Professor Smith knows that CC’s commitment to sustainability is far from over. When asked about the next best steps for the institution, Smith said, “I think that we can be very intentional about our food program because it’s an opportunity to teach people … Maybe you’re starting just by putting the carbon content on different dishes. I think that part of the educational process is getting people to understand how their individual behavior affects greenhouse gas reduction.” 

A recently published report by the Climate Disclosure Project exposed that a mere 100 companies are responsible for 71% of global emissions. With this information, it can be difficult for one to buy into the rhetoric that individual change will combat rising temperatures. But that should not discredit the importance behind engaging in environmentally conscious behavior. 

“We are training you for the future. We want you to think about, okay, it’s not going to make a big difference, but I’m going to walk to work,” Smith sid. “We talk about anti-racism — is that going to change the country? No, but it’s going to create a new cohort of students who are aware of the issues, who bring that perspective to their work … We could become a carbon sink and it wouldn’t make a difference. But when we talk about [climate issues], we’re getting somewhere.” 

Our polarized political climate is repeatedly at the heart of discouragement in terms of climate action. Too often climate change becomes a partisan issue, which stands in the way of passing policy at the national level. How does one fight that? 

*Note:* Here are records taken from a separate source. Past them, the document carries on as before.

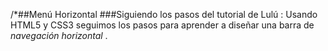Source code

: /*##Menú Horizontal
###Siguiendo los pasos del tutorial de Lulú :
Usando HTML5 y CSS3 seguimos los pasos para aprender a diseñar una barra de _navegación_  _horizontal_ .
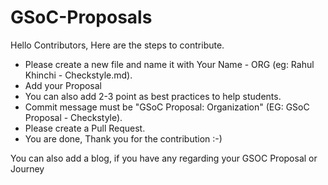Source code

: # GSoC-Proposals

Hello Contributors, Here are the steps to contribute.

- Please create a new file and name it with Your Name - ORG (eg: Rahul Khinchi - Checkstyle.md).
- Add your Proposal 
- You can also add 2-3 point as best practices to help students.
- Commit message must be "GSoC Proposal: Organization" (EG: GSoC Proposal - Checkstyle).
- Please create a Pull Request.
- You are done, Thank you for the contribution :-)


You can also add a blog, if you have any regarding your GSOC Proposal or Journey
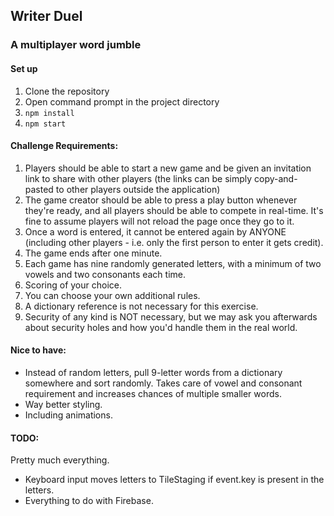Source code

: ## Writer Duel
### A multiplayer word jumble
#### Set up
1. Clone the repository
2. Open command prompt in the project directory
3. `npm install`
4. `npm start`
#### Challenge Requirements:
1. Players should be able to start a new game and be given an invitation link to share with other players (the links can be simply copy-and-pasted to other players outside the application)
2. The game creator should be able to press a play button whenever they're ready, and all players should be able to compete in real-time. It's fine to assume players will not reload the page once they go to it.
3. Once a word is entered, it cannot be entered again by ANYONE (including other players - i.e. only the first person to enter it gets credit).
4. The game ends after one minute.
5. Each game has nine randomly generated letters, with a minimum of two vowels and two consonants each time.
6. Scoring of your choice.
7. You can choose your own additional rules.
8. A dictionary reference is not necessary for this exercise.
9. Security of any kind is NOT necessary, but we may ask you afterwards about security holes and how you'd handle them in the real world.

#### Nice to have:
* Instead of random letters, pull 9-letter words from a dictionary somewhere and sort randomly. Takes care of vowel and consonant requirement and increases chances of multiple smaller words.
* Way better styling.
* Including animations.

#### TODO:
Pretty much everything.
* Keyboard input moves letters to TileStaging if event.key is present in the letters.
* Everything to do with Firebase.
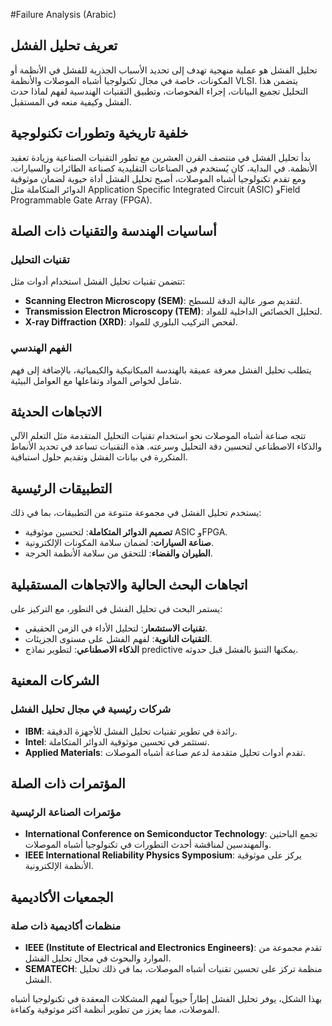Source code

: #Failure Analysis (Arabic)

## تعريف تحليل الفشل
تحليل الفشل هو عملية منهجية تهدف إلى تحديد الأسباب الجذرية للفشل في الأنظمة أو المكونات، خاصة في مجال تكنولوجيا أشباه الموصلات والأنظمة VLSI. يتضمن هذا التحليل تجميع البيانات، إجراء الفحوصات، وتطبيق التقنيات الهندسية لفهم لماذا حدث الفشل وكيفية منعه في المستقبل.

## خلفية تاريخية وتطورات تكنولوجية
بدأ تحليل الفشل في منتصف القرن العشرين مع تطور التقنيات الصناعية وزيادة تعقيد الأنظمة. في البداية، كان يُستخدم في الصناعات التقليدية كصناعة الطائرات والسيارات. ومع تقدم تكنولوجيا أشباه الموصلات، أصبح تحليل الفشل أداة حيوية لضمان موثوقية الدوائر المتكاملة مثل Application Specific Integrated Circuit (ASIC) وField Programmable Gate Array (FPGA).

## أساسيات الهندسة والتقنيات ذات الصلة
### تقنيات التحليل
تتضمن تقنيات تحليل الفشل استخدام أدوات مثل:
- **Scanning Electron Microscopy (SEM)**: لتقديم صور عالية الدقة للسطح.
- **Transmission Electron Microscopy (TEM)**: لتحليل الخصائص الداخلية للمواد.
- **X-ray Diffraction (XRD)**: لفحص التركيب البلوري للمواد.

### الفهم الهندسي
يتطلب تحليل الفشل معرفة عميقة بالهندسة الميكانيكية والكيميائية، بالإضافة إلى فهم شامل لخواص المواد وتفاعلها مع العوامل البيئية.

## الاتجاهات الحديثة
تتجه صناعة أشباه الموصلات نحو استخدام تقنيات التحليل المتقدمة مثل التعلم الآلي والذكاء الاصطناعي لتحسين دقة التحليل وسرعته. هذه التقنيات تساعد في تحديد الأنماط المتكررة في بيانات الفشل وتقديم حلول استباقية.

## التطبيقات الرئيسية
يستخدم تحليل الفشل في مجموعة متنوعة من التطبيقات، بما في ذلك:
- **تصميم الدوائر المتكاملة**: لتحسين موثوقية ASIC وFPGA.
- **صناعة السيارات**: لضمان سلامة المكونات الإلكترونية.
- **الطيران والفضاء**: للتحقق من سلامة الأنظمة الحرجة.

## اتجاهات البحث الحالية والاتجاهات المستقبلية
يستمر البحث في تحليل الفشل في التطور، مع التركيز على:
- **تقنيات الاستشعار**: لتحليل الأداء في الزمن الحقيقي.
- **التقنيات النانوية**: لفهم الفشل على مستوى الجزيئات.
- **الذكاء الاصطناعي**: لتطوير نماذج predictive يمكنها التنبؤ بالفشل قبل حدوثه.

## الشركات المعنية
### شركات رئيسية في مجال تحليل الفشل
- **IBM**: رائدة في تطوير تقنيات تحليل الفشل للأجهزة الدقيقة.
- **Intel**: تستثمر في تحسين موثوقية الدوائر المتكاملة.
- **Applied Materials**: تقدم أدوات تحليل متقدمة لدعم صناعة أشباه الموصلات.

## المؤتمرات ذات الصلة
### مؤتمرات الصناعة الرئيسية
- **International Conference on Semiconductor Technology**: تجمع الباحثين والمهندسين لمناقشة أحدث التطورات في تكنولوجيا أشباه الموصلات.
- **IEEE International Reliability Physics Symposium**: يركز على موثوقية الأنظمة الإلكترونية.

## الجمعيات الأكاديمية
### منظمات أكاديمية ذات صلة
- **IEEE (Institute of Electrical and Electronics Engineers)**: تقدم مجموعة من الموارد والبحوث في مجال تحليل الفشل.
- **SEMATECH**: منظمة تركز على تحسين تقنيات أشباه الموصلات، بما في ذلك تحليل الفشل.

بهذا الشكل، يوفر تحليل الفشل إطاراً حيوياً لفهم المشكلات المعقدة في تكنولوجيا أشباه الموصلات، مما يعزز من تطوير أنظمة أكثر موثوقية وكفاءة.
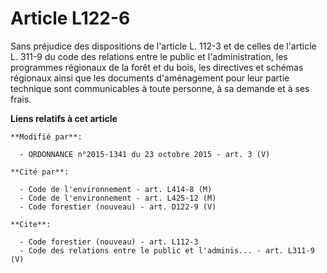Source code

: # Article L122-6

Sans préjudice des dispositions de l'article L. 112-3 et de celles de l'article L. 311-9 du code des relations entre le
public et l'administration, les programmes régionaux de la forêt et du bois, les directives et schémas régionaux ainsi que
les documents d'aménagement pour leur partie technique sont communicables à toute personne, à sa demande et à ses frais.

**Liens relatifs à cet article**

	**Modifié par**:

	  - ORDONNANCE n°2015-1341 du 23 octobre 2015 - art. 3 (V)

	**Cité par**:

	  - Code de l'environnement - art. L414-8 (M)
	  - Code de l'environnement - art. L425-12 (M)
	  - Code forestier (nouveau) - art. D122-9 (V)

	**Cite**:

	  - Code forestier (nouveau) - art. L112-3
	  - Code des relations entre le public et l'adminis... - art. L311-9 (V)
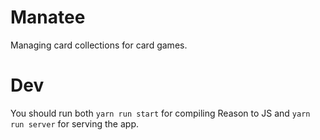 # Manatee

Managing card collections for card games.

# Dev

You should run both `yarn run start` for compiling Reason to JS and `yarn run server` for serving the app.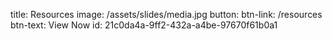 title: Resources
image: /assets/slides/media.jpg
button:
  btn-link: /resources
  btn-text: View Now
id: 21c0da4a-9ff2-432a-a4be-97670f61b0a1
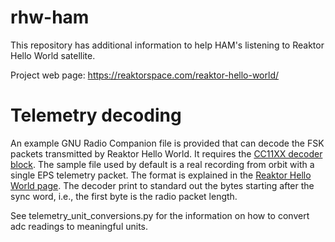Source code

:# rhw-ham
This repository has additional information to help HAM's listening to Reaktor Hello World satellite.

Project web page: https://reaktorspace.com/reaktor-hello-world/


# Telemetry decoding

An example GNU Radio Companion file is provided that can decode the FSK packets transmitted by Reaktor Hello World. It requires the [CC11XX decoder block](https://github.com/andrepuschmann/gr-cc11xx). The sample file used by default is a real recording from orbit with a single EPS telemetry packet. The format is explained in the [Reaktor Hello World page](https://reaktorspace.com/reaktor-hello-world/#get-in-touch). The decoder print to standard out the bytes starting after the sync word, i.e., the first byte is the radio packet length.

See telemetry_unit_conversions.py for the information on how to convert adc readings to meaningful units.

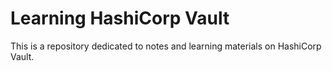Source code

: # Learning HashiCorp Vault

This is a repository dedicated to notes and learning materials on HashiCorp Vault.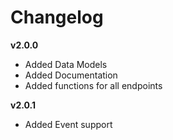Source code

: # Changelog

**v2.0.0**
- Added Data Models
- Added Documentation
- Added functions for all endpoints

**v2.0.1**
- Added Event support
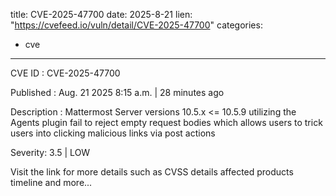  
title: CVE-2025-47700
date: 2025-8-21
lien: "https://cvefeed.io/vuln/detail/CVE-2025-47700"
categories:
  - cve
---

CVE ID : CVE-2025-47700

Published :  Aug. 21
2025
8:15 a.m. | 28 minutes ago

Description : Mattermost Server versions 10.5.x <= 10.5.9 utilizing the Agents plugin fail to reject empty request bodies which allows users to trick users into clicking malicious links via post actions

Severity: 3.5 | LOW

Visit the link for more details
such as CVSS details
affected products
timeline
and more...
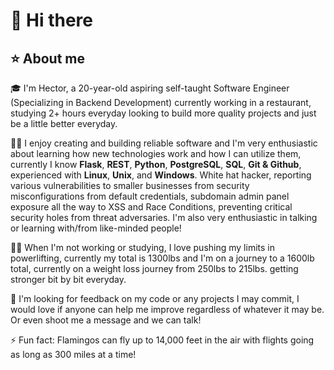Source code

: # 👋 Hi there

## ⭐ About me
🎓 I'm Hector, a 20-year-old aspiring self-taught Software Engineer (Specializing in Backend Development) currently working in a restaurant, studying 2+ hours everyday looking to build more quality projects and just be a little better everyday.

👨‍💻 I enjoy creating and building reliable software and I'm very enthusiastic about learning how new technologies work and how I can utilize them, currently I know **Flask**, **REST**, **Python**, **PostgreSQL**, **SQL**, **Git & Github**, experienced with **Linux**, **Unix**, and **Windows**. White hat hacker, reporting various vulnerabilities to smaller businesses from security misconfigurations from default credentials, subdomain admin panel exposure all the way to XSS and Race Conditions, preventing critical security holes from threat adversaries. I'm also very enthusiastic in talking or learning with/from like-minded people!

🏋️‍♂️ When I'm not working or studying, I love pushing my limits in powerlifting, currently my total is 1300lbs and I'm on a journey to a 1600lb total, currently on a weight loss journey from 250lbs to 215lbs. getting stronger bit by bit everyday.

🤔 I'm looking for feedback on my code or any projects I may commit, I would love if anyone can help me improve regardless of whatever it may be. Or even shoot me a message and we can talk!

⚡ Fun fact: Flamingos can fly up to 14,000 feet in the air with flights going as long as 300 miles at a time!


<!--
**Human505-oatmeal/Human505-oatmeal** is a ✨ _special_ ✨ repository because its `README.md` (this file) appears on your GitHub profile.

Here are some ideas to get you started:
7
- 🔭 I’m currently working on ...
- 🌱 I’m currently learning ...
- 👯 I’m looking to collaborate on ...
- 🤔 I’m looking for help with ...
- 💬 Ask me about ...
- 📫 How to reach me: ...
- 😄 Pronouns: ...
- ⚡ Fun fact: ...
-->

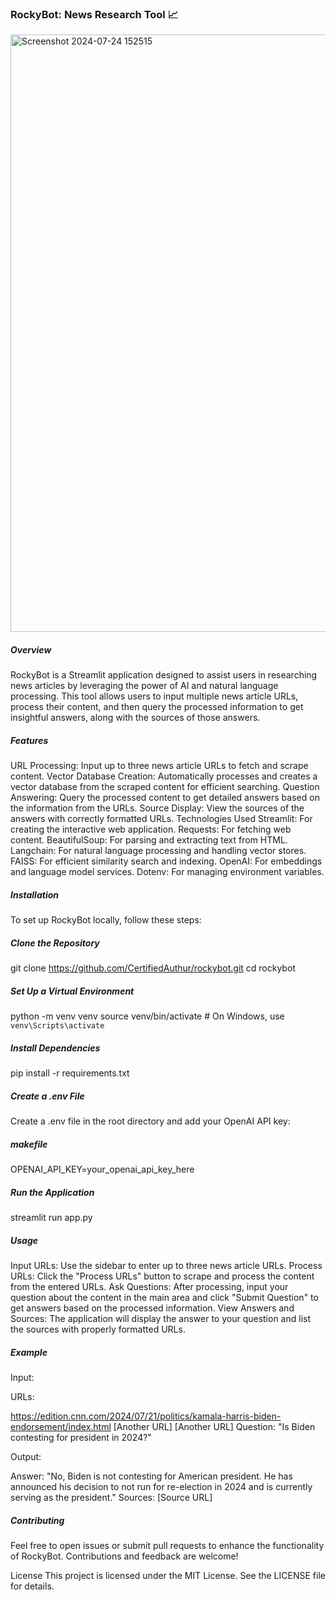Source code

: ### RockyBot: News Research Tool 📈

<img width="956" alt="Screenshot 2024-07-24 152515" src="https://github.com/user-attachments/assets/6ce39e70-66e4-4f7d-a264-90846905a29e">


##### Overview
RockyBot is a Streamlit application designed to assist users in researching news articles by leveraging the power of AI and natural language processing. This tool allows users to input multiple news article URLs, process their content, and then query the processed information to get insightful answers, along with the sources of those answers.

##### Features
URL Processing: Input up to three news article URLs to fetch and scrape content.
Vector Database Creation: Automatically processes and creates a vector database from the scraped content for efficient searching.
Question Answering: Query the processed content to get detailed answers based on the information from the URLs.
Source Display: View the sources of the answers with correctly formatted URLs.
Technologies Used
Streamlit: For creating the interactive web application.
Requests: For fetching web content.
BeautifulSoup: For parsing and extracting text from HTML.
Langchain: For natural language processing and handling vector stores.
FAISS: For efficient similarity search and indexing.
OpenAI: For embeddings and language model services.
Dotenv: For managing environment variables.

##### Installation
To set up RockyBot locally, follow these steps:

##### Clone the Repository
git clone https://github.com/CertifiedAuthur/rockybot.git
cd rockybot

##### Set Up a Virtual Environment
python -m venv venv
source venv/bin/activate  # On Windows, use `venv\Scripts\activate`

##### Install Dependencies
pip install -r requirements.txt

##### Create a .env File
Create a .env file in the root directory and add your OpenAI API key:

##### makefile
OPENAI_API_KEY=your_openai_api_key_here

##### Run the Application
streamlit run app.py

##### Usage
Input URLs: Use the sidebar to enter up to three news article URLs.
Process URLs: Click the "Process URLs" button to scrape and process the content from the entered URLs.
Ask Questions: After processing, input your question about the content in the main area and click "Submit Question" to get answers based on the processed information.
View Answers and Sources: The application will display the answer to your question and list the sources with properly formatted URLs.

##### Example
Input:

URLs:

https://edition.cnn.com/2024/07/21/politics/kamala-harris-biden-endorsement/index.html
[Another URL]
[Another URL]
Question: "Is Biden contesting for president in 2024?"

Output:

Answer: "No, Biden is not contesting for American president. He has announced his decision to not run for re-election in 2024 and is currently serving as the president."
Sources:
[Source URL]

##### Contributing
Feel free to open issues or submit pull requests to enhance the functionality of RockyBot. Contributions and feedback are welcome!

License
This project is licensed under the MIT License. See the LICENSE file for details.
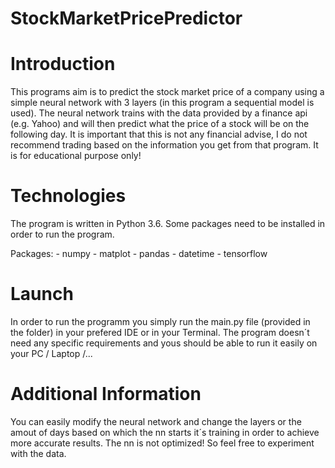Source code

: # StockMarketPricePredictor

# Introduction
This programs aim is to predict the stock market price of a company using a simple neural network with 3 layers (in this program a sequential model is used).
The neural network trains with the data provided by a finance api (e.g. Yahoo) and will then predict what the price of a stock will be on the following day.
It is important that this is not any financial advise, I do not recommend trading based on the information you get from that program. It is for educational
purpose only!

# Technologies
The program is written in Python 3.6. Some packages need to be installed in order to run the program.

Packages: - numpy
          - matplot
          - pandas
          - datetime
          - tensorflow
          
# Launch
In order to run the programm you simply run the main.py file (provided in the folder) in your prefered IDE or in your Terminal.
The program doesn´t need any specific requirements and yous should be able to run it easily on your PC / Laptop /...

# Additional Information
You can easily modify the neural network and change the layers or the amout of days based on which the nn starts it´s training in order to achieve more 
accurate results. The nn is not optimized! So feel free to experiment with the data.
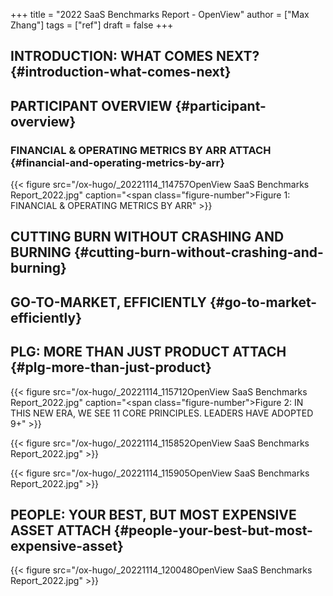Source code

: +++
title = "2022 SaaS Benchmarks Report - OpenView"
author = ["Max Zhang"]
tags = ["ref"]
draft = false
+++

## INTRODUCTION: WHAT COMES NEXT? {#introduction-what-comes-next}


## PARTICIPANT OVERVIEW {#participant-overview}


### FINANCIAL &amp; OPERATING METRICS BY ARR <span class="tag"><span class="ATTACH">ATTACH</span></span> {#financial-and-operating-metrics-by-arr}

{{< figure src="/ox-hugo/_20221114_114757OpenView SaaS Benchmarks Report_2022.jpg" caption="<span class=\"figure-number\">Figure 1: </span>FINANCIAL &amp; OPERATING METRICS BY ARR" >}}


## CUTTING BURN WITHOUT CRASHING AND BURNING {#cutting-burn-without-crashing-and-burning}


## GO-TO-MARKET, EFFICIENTLY {#go-to-market-efficiently}


## PLG: MORE THAN JUST PRODUCT <span class="tag"><span class="ATTACH">ATTACH</span></span> {#plg-more-than-just-product}

{{< figure src="/ox-hugo/_20221114_115712OpenView SaaS Benchmarks Report_2022.jpg" caption="<span class=\"figure-number\">Figure 2: </span>IN THIS NEW ERA, WE SEE 11 CORE PRINCIPLES. LEADERS HAVE ADOPTED 9+" >}}

{{< figure src="/ox-hugo/_20221114_115852OpenView SaaS Benchmarks Report_2022.jpg" >}}

{{< figure src="/ox-hugo/_20221114_115905OpenView SaaS Benchmarks Report_2022.jpg" >}}


## PEOPLE: YOUR BEST, BUT MOST EXPENSIVE ASSET <span class="tag"><span class="ATTACH">ATTACH</span></span> {#people-your-best-but-most-expensive-asset}

{{< figure src="/ox-hugo/_20221114_120048OpenView SaaS Benchmarks Report_2022.jpg" >}}
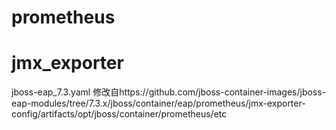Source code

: # prometheus
# jmx_exporter
jboss-eap_7.3.yaml
修改自https://github.com/jboss-container-images/jboss-eap-modules/tree/7.3.x/jboss/container/eap/prometheus/jmx-exporter-config/artifacts/opt/jboss/container/prometheus/etc


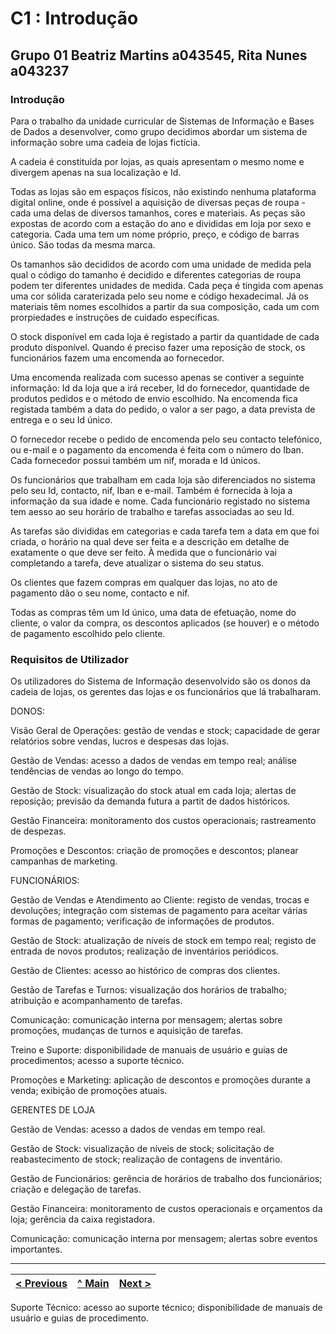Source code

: # C1 : Introdução

## Grupo 01 Beatriz Martins a043545, Rita Nunes a043237 

### Introdução  

Para o trabalho da unidade curricular de Sistemas de Informação e Bases de Dados a desenvolver, como grupo decidimos abordar um sistema de informação sobre uma cadeia de lojas fictícia.

A cadeia é constituída por lojas, as quais apresentam o mesmo nome e divergem apenas na sua localização e Id.

Todas as lojas são em espaços físicos, não existindo nenhuma plataforma digital online, onde é possível a aquisição de diversas peças de roupa - cada uma delas de diversos tamanhos, cores e materiais. As peças são expostas de acordo com a estação do ano e divididas em loja por sexo e categoria. Cada uma tem um nome próprio, preço, e código de barras único. São todas da mesma marca.

Os tamanhos são decididos de acordo com uma unidade de medida pela qual o código do tamanho é decidido e diferentes categorias de roupa podem ter diferentes unidades de medida. Cada peça é tingida com apenas uma cor sólida caraterizada pelo seu nome e código hexadecimal. Já os materiais têm nomes escolhidos a partir da sua composição, cada um com prorpiedades e instruções de cuidado específicas. 

O stock disponível em cada loja é registado a partir da quantidade de cada produto disponível. Quando é preciso fazer uma reposição de stock, os funcionários fazem uma encomenda ao fornecedor.

Uma encomenda realizada com sucesso apenas se contiver a seguinte informação: Id da loja que a irá receber, Id do fornecedor, quantidade de produtos pedidos e o método de envio escolhido. Na encomenda fica registada também a data do pedido, o valor a ser pago, a data prevista de entrega e o seu Id único.

O fornecedor recebe o pedido de encomenda pelo seu contacto telefónico, ou e-mail e o pagamento da encomenda é feita com o número do Iban. Cada fornecedor possui também um nif, morada e Id únicos.

Os funcionários que trabalham em cada loja são diferenciados no sistema pelo seu Id, contacto, nif, Iban e e-mail. Também é fornecida à loja a informação da sua idade e nome. Cada funcionário registado no sistema tem aesso ao seu horário de trabalho e tarefas associadas ao seu Id.

As tarefas são divididas em categorias e cada tarefa tem a data em que foi criada, o horário na qual deve ser feita e a descrição em detalhe de exatamente o que deve ser feito. À medida que o funcionário vai completando a tarefa, deve atualizar o sistema do seu status.

Os clientes que fazem compras em qualquer das lojas, no ato de pagamento dão o seu nome, contacto e nif.

Todas as compras têm um Id único, uma data de efetuação, nome do cliente, o valor da compra, os descontos aplicados (se houver) e o método de pagamento escolhido pelo cliente.

### Requisitos de Utilizador

Os utilizadores do Sistema de Informação desenvolvido são os donos da cadeia de lojas, os gerentes das lojas e os funcionários que lá trabalharam.

DONOS:

Visão Geral de Operações: gestão de vendas e stock; 
capacidade de gerar relatórios sobre vendas, lucros e despesas das lojas.

Gestão de Vendas: acesso a dados de vendas em tempo real; análise tendências de vendas ao longo do tempo.

Gestão de Stock: visualização do stock atual em cada loja; alertas de reposição; previsão da demanda futura a partit de dados históricos.

Gestão Financeira: monitoramento dos custos operacionais; rastreamento de despezas.

Promoções e Descontos: criação de promoções e descontos; planear campanhas de marketing.

FUNCIONÁRIOS:

Gestão de Vendas e Atendimento ao Cliente: registo de vendas, trocas e devoluções; integração com sistemas de pagamento para aceitar várias formas de pagamento; verificação de informações de produtos.

Gestão de Stock: atualização de níveis de stock em tempo real; registo de entrada de novos produtos; realização de inventários periódicos.

Gestão de Clientes: acesso ao histórico de compras dos clientes.

Gestão de Tarefas e Turnos: visualização dos horários de trabalho; atribuição e acompanhamento de tarefas.

Comunicação: comunicação interna por mensagem; alertas sobre promoções, mudanças de turnos e aquisição de tarefas.

Treino e Suporte: disponibilidade de manuais de usuário e guias de procedimentos; acesso a suporte técnico.

Promoções e Marketing: aplicação de descontos e promoções durante a venda; exibição de promoções atuais.

GERENTES DE LOJA

Gestão de Vendas: acesso a dados de vendas em tempo real.

Gestão de Stock: visualização de níveis de stock; solicitação de reabastecimento de stock; realização de contagens de inventário.

Gestão de Funcionários: gerência de horários de trabalho dos funcionários; criação e delegação de tarefas.

Gestão Financeira: monitoramento de custos operacionais e orçamentos da loja; gerência da caixa registadora.

Comunicação: comunicação interna por mensagem; alertas sobre eventos importantes.

---
[< Previous](rebd00.md) | [^ Main](/../../) | [Next >](rebd02.md)
:--- | :---: | ---: 
Suporte Técnico: acesso ao suporte técnico; disponibilidade de manuais de usuário e guias de procedimento.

“It’s really important to make deliberate attempts to not just preach to the choir,” Townsend said. “And to reach out to those who may think that it’s all a hoax, and it’s really important to do that by finding your points of commonality first. Because we all have them … [People change their mind when] they find that point of entry first from something else and go from there.” 

Townsend added, “a hopeful sign is that the polarization around climate by political affiliation is way stronger for older generations than it is for young people. It’s really changing, and those data are out there too.”

Colorado College is now carbon neutral, and that truly is something to celebrate. But don’t let this be the end of the conversation. 

“There are two ways you can look at [climate change],” Townsend said. “You can look at it as ‘I’m terrified’, or you can look at it as you’re all part of a generation that has an opportunity to do something truly monumental … What could be more inspiring than that?”